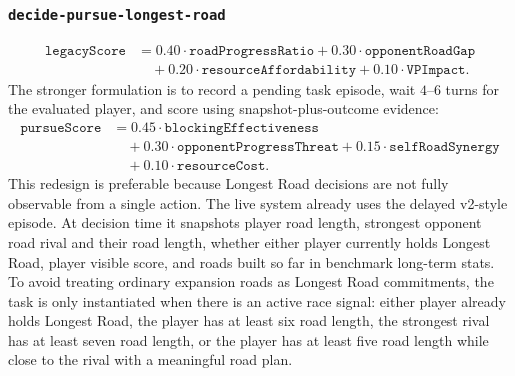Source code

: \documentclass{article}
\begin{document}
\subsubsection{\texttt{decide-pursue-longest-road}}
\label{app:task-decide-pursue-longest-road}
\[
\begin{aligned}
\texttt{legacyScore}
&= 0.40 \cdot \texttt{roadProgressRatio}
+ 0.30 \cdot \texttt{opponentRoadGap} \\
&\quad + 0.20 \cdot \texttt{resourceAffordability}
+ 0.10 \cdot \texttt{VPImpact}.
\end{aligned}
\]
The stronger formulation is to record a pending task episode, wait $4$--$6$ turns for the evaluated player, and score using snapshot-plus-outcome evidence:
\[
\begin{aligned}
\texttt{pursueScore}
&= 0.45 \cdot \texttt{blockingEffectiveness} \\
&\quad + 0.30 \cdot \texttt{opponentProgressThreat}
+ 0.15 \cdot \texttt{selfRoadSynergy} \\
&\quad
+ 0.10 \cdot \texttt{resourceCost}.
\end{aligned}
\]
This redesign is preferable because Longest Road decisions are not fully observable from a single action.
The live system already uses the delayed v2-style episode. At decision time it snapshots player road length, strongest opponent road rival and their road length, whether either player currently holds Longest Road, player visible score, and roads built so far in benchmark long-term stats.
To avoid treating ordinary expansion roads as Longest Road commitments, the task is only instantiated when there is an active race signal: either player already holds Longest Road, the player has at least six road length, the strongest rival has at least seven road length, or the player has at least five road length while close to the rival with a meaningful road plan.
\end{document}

____________________

> [Task item] Lines of the data above that include the string "strongest" must each be copied.

> [Output of the task]
The live system already uses the delayed v2-style episode. At decision time it snapshots player road length, strongest opponent road rival and their road length, whether either player currently holds Longest Road, player visible score, and roads built so far in benchmark long-term stats.
To avoid treating ordinary expansion roads as Longest Road commitments, the task is only instantiated when there is an active race signal: either player already holds Longest Road, the player has at least six road length, the strongest rival has at least seven road length, or the player has at least five road length while close to the rival with a meaningful road plan.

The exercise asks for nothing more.